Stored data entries
▬▬▬▬▬▬

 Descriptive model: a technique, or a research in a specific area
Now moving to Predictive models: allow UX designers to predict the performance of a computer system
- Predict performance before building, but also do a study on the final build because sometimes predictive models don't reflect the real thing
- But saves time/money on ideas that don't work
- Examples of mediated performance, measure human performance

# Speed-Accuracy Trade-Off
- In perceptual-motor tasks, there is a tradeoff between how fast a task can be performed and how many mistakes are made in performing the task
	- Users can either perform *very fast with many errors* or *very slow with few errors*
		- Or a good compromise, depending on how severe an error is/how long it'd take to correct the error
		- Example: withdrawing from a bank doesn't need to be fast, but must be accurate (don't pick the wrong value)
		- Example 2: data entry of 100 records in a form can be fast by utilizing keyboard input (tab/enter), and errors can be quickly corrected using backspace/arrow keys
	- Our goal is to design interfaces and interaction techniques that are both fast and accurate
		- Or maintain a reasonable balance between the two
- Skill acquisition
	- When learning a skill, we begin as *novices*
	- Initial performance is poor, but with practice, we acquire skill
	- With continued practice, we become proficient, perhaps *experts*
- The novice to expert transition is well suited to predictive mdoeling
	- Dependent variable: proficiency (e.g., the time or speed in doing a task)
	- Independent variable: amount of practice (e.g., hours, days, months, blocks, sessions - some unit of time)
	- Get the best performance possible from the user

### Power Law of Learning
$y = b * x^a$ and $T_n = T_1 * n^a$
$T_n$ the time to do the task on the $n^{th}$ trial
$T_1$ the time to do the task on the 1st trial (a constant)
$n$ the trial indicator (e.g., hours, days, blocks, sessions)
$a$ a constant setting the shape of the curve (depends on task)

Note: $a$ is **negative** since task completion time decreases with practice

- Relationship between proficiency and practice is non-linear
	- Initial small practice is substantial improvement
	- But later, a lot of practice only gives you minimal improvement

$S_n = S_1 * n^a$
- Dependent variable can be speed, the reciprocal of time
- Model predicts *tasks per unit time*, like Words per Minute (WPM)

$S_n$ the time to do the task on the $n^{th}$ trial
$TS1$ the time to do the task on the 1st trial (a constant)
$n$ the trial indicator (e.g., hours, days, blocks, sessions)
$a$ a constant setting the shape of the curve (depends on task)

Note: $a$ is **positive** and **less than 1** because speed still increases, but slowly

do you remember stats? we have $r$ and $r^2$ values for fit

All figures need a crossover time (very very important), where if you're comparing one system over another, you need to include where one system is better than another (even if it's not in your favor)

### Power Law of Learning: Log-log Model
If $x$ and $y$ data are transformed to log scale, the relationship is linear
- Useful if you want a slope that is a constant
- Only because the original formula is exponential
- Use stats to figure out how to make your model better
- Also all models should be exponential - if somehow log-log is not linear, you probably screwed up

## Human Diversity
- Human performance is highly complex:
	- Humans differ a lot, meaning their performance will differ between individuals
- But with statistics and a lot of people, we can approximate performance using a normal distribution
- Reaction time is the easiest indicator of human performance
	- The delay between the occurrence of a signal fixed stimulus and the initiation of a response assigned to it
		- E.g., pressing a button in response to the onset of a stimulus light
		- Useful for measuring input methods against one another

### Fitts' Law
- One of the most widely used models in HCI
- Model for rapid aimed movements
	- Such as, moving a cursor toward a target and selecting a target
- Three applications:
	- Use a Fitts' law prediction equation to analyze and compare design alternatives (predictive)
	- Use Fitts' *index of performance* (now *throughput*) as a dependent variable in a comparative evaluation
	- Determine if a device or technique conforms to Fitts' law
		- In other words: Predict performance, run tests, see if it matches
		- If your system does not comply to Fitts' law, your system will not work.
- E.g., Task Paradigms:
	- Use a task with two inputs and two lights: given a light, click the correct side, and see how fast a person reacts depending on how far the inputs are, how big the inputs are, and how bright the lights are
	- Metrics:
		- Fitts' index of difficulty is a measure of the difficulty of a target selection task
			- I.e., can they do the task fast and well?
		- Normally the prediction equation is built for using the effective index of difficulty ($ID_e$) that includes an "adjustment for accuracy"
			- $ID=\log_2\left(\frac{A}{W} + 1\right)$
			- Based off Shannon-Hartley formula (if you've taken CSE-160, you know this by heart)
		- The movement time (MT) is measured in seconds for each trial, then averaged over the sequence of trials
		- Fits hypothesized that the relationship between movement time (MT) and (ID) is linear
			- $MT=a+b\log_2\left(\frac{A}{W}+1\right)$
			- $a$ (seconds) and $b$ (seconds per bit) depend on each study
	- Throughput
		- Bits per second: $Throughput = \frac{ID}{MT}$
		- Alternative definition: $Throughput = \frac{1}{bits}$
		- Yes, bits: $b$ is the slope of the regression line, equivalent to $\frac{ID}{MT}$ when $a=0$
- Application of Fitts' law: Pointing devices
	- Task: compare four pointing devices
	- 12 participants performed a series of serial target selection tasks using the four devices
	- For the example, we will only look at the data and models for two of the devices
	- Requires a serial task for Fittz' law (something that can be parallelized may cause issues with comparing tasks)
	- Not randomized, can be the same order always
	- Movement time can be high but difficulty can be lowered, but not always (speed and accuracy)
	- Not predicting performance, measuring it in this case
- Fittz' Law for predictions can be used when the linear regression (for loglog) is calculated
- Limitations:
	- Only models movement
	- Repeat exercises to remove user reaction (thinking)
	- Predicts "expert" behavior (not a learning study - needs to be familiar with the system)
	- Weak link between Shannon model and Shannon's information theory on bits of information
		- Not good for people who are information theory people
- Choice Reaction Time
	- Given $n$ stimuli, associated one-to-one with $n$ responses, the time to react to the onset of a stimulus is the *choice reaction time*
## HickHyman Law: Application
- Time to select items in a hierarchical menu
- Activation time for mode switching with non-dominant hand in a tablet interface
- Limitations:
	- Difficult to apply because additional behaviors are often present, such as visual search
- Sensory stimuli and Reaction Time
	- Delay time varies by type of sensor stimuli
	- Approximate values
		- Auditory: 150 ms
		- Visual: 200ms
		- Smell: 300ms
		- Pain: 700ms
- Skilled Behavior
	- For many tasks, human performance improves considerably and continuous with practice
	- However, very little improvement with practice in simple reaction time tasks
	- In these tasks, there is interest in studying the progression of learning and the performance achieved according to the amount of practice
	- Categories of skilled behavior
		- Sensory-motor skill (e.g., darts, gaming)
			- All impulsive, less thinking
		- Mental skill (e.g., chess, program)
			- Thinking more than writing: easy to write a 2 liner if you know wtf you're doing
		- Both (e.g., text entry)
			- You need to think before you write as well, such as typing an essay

▬▬▬▬▬▬

> **PROBLEM REQUIREMENTS**
Only the lines from the top of the data through the line that contains "- Or a good" should be quoted, exactly as they stand.

> **EXPECTED ANSWER**
 Descriptive model: a technique, or a research in a specific area
Now moving to Predictive models: allow UX designers to predict the performance of a computer system
- Predict performance before building, but also do a study on the final build because sometimes predictive models don't reflect the real thing
- But saves time/money on ideas that don't work
- Examples of mediated performance, measure human performance

# Speed-Accuracy Trade-Off
- In perceptual-motor tasks, there is a tradeoff between how fast a task can be performed and how many mistakes are made in performing the task
	- Users can either perform *very fast with many errors* or *very slow with few errors*
		- Or a good compromise, depending on how severe an error is/how long it'd take to correct the error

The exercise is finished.